Against the authoritarianism of history and the history of authoritarianism: L’inarchiviabile by Marco Scotini

Lecture for Marco Scotini’s book presentation L’inarchiviabile. L’archivio contro la storia (Meltemi Editore, Collana GeoArchivi, Milan, 2023), together with Marcella Campagnano and Ugo La Pietra, at FM Centro per l’Arte Contemporanea, Milan, April 20, 2023.

 

Good afternoon everyone. First of all, I would like to thank Marco for the double privilege of making me part of this session. It is a privilege to accompany him in the first public presentation of his amazing book L’inarchiviabile, and also to do it together with none other than Marcella Campagnano and Ugo La Pietra, whose work is already a truly important historical reference for all of us.

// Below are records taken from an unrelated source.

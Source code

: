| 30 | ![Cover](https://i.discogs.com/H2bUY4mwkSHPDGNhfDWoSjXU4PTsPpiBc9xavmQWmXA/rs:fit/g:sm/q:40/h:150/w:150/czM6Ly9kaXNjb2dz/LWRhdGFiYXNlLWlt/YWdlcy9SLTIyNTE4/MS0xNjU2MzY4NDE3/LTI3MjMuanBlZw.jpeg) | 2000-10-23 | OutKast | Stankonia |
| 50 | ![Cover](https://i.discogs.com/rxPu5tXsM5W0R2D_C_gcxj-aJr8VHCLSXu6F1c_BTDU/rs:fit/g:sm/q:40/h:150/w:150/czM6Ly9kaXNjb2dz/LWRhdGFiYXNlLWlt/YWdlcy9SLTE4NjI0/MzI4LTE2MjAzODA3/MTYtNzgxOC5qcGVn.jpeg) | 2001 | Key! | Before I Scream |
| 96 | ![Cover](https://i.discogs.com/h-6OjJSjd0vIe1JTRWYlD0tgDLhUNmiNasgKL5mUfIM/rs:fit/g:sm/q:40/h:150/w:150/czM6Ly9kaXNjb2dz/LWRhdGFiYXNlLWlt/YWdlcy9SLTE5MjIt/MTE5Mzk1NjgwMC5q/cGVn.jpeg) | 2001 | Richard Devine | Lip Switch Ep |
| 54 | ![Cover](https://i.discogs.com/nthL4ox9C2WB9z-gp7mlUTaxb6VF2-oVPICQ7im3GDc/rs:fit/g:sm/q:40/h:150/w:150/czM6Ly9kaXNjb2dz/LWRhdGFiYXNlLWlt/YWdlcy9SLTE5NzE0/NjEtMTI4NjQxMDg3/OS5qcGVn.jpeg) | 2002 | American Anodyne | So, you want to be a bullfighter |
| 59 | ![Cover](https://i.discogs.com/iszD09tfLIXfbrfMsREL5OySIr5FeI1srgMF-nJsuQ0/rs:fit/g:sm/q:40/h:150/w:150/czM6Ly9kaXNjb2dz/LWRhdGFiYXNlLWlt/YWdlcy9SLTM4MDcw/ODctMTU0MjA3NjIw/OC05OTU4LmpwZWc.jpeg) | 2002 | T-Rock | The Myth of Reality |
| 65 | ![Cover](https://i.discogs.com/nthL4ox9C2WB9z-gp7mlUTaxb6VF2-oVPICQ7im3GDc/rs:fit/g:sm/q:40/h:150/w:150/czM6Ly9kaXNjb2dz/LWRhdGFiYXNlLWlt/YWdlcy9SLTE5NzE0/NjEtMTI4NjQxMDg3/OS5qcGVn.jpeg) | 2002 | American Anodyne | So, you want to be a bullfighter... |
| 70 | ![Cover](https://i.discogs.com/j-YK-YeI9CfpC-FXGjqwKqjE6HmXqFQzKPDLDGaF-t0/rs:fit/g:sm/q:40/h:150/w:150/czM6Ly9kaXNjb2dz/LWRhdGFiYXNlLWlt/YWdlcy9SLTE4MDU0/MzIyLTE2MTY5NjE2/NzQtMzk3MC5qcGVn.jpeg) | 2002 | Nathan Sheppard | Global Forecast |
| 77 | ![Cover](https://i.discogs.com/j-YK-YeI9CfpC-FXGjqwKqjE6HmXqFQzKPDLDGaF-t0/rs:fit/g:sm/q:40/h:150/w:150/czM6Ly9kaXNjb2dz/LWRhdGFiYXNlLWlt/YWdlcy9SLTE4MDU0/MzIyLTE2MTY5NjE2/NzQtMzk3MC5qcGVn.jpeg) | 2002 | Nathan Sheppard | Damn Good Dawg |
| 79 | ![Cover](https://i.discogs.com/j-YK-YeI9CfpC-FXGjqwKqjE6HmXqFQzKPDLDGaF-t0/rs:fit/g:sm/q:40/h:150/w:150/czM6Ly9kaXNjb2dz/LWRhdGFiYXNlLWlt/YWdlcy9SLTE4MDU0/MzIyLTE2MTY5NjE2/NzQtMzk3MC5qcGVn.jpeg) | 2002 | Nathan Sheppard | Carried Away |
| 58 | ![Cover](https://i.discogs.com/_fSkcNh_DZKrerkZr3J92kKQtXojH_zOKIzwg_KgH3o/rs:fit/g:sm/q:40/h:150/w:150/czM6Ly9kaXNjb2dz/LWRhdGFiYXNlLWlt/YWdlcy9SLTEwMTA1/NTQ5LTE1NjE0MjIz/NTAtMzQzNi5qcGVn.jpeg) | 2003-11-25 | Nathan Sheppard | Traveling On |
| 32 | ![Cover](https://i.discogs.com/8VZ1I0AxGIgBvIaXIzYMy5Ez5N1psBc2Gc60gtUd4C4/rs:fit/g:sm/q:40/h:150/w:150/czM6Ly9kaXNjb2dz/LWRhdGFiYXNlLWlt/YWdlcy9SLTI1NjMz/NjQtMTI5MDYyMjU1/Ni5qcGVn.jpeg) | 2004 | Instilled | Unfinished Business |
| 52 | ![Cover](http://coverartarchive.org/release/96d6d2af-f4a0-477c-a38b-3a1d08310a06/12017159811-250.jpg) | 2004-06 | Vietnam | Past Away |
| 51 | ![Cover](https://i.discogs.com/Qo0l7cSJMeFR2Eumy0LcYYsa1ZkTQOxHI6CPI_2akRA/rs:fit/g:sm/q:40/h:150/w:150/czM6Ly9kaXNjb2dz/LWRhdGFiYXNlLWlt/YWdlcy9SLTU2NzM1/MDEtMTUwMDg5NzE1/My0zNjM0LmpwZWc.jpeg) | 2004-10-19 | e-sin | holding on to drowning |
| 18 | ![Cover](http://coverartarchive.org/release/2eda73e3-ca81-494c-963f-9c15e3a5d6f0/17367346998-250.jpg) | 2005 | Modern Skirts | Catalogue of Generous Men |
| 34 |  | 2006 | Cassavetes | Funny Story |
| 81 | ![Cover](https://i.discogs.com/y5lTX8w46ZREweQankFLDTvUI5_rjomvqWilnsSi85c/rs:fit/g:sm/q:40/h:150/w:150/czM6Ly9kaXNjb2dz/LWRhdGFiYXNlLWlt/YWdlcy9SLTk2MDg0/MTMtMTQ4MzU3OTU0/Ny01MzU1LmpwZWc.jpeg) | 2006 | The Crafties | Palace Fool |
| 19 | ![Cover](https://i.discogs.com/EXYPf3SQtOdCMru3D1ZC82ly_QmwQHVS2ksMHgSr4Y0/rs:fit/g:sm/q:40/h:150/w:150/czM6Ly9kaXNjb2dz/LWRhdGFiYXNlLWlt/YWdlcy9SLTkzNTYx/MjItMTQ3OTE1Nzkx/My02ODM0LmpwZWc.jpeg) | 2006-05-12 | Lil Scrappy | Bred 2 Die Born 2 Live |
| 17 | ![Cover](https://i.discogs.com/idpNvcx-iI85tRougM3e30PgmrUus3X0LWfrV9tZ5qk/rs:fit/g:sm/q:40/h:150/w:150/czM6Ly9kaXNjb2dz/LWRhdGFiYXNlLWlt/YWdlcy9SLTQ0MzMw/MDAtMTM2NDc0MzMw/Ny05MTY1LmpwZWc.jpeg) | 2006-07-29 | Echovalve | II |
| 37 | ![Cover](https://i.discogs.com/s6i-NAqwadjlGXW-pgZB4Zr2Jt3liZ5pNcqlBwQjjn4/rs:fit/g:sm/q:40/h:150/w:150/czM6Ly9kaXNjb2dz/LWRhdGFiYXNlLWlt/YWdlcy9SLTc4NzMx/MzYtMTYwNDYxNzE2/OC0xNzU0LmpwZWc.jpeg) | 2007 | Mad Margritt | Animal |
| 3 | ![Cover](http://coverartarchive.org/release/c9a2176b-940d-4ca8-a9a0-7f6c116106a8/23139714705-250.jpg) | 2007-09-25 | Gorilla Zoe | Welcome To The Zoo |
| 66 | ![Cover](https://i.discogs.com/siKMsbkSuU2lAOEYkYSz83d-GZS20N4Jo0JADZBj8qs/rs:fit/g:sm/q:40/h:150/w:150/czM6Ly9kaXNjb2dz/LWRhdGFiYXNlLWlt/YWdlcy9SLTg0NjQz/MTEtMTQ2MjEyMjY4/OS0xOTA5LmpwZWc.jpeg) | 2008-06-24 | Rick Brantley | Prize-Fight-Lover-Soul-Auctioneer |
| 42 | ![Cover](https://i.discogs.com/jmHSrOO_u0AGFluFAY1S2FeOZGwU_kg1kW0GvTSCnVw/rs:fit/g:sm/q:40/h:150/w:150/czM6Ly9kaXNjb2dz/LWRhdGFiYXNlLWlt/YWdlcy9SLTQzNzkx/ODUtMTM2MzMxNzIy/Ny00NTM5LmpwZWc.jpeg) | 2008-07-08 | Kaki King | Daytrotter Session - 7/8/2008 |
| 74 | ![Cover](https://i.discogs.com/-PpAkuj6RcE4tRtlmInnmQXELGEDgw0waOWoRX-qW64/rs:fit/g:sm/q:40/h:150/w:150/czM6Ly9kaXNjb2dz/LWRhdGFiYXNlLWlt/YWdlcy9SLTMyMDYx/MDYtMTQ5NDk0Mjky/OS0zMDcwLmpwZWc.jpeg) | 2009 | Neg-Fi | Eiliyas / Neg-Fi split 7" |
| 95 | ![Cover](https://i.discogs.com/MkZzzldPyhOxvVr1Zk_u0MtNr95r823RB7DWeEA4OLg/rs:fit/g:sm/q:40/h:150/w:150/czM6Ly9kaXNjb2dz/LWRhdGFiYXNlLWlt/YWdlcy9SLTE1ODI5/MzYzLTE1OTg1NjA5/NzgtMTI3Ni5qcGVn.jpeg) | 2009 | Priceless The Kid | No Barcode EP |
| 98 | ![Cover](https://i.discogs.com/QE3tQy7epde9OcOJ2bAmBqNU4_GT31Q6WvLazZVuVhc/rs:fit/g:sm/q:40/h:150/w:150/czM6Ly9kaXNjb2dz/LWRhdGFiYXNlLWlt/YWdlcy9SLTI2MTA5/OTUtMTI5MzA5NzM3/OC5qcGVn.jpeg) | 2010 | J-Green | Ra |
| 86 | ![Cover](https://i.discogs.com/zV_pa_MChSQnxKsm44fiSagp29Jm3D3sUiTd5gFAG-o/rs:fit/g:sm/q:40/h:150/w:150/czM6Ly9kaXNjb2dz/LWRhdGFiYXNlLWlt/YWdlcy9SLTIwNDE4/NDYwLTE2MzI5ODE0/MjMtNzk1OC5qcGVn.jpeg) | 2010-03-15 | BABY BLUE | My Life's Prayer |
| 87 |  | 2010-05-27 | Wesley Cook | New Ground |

I would like to start my reading of L’inarchiviabile by taking a step back. Artecrazia. Macchine espositive e governo dei pubblici (DeriveApprodi, 2021), published by Marco two years ago, problematized the way in which neoliberal hegemony expressed itself for several decades as a machine to produce apparently democratic pseudo-public spheres. But Artecrazia also revealed the other face, the construction of alternative non-neoliberal public spheres through the practices that emerged in the conjunction of art, politics and activism between the 1990s-2010s. From there, it seems to me that L’inarchiviabile confronts how the authoritarian evolution of neoliberalism in crisis destroys even that democratic appearance, normalizing the history of authoritarianism and the authoritarianism of history, in such a way that, for example, on the one hand, the naturalization of fascist violence and, on the other hand, the difficulty to assume today the importance of the radical revolts that were carried out after 1968 are two sides of the same problem in Italy and in Europe as a whole.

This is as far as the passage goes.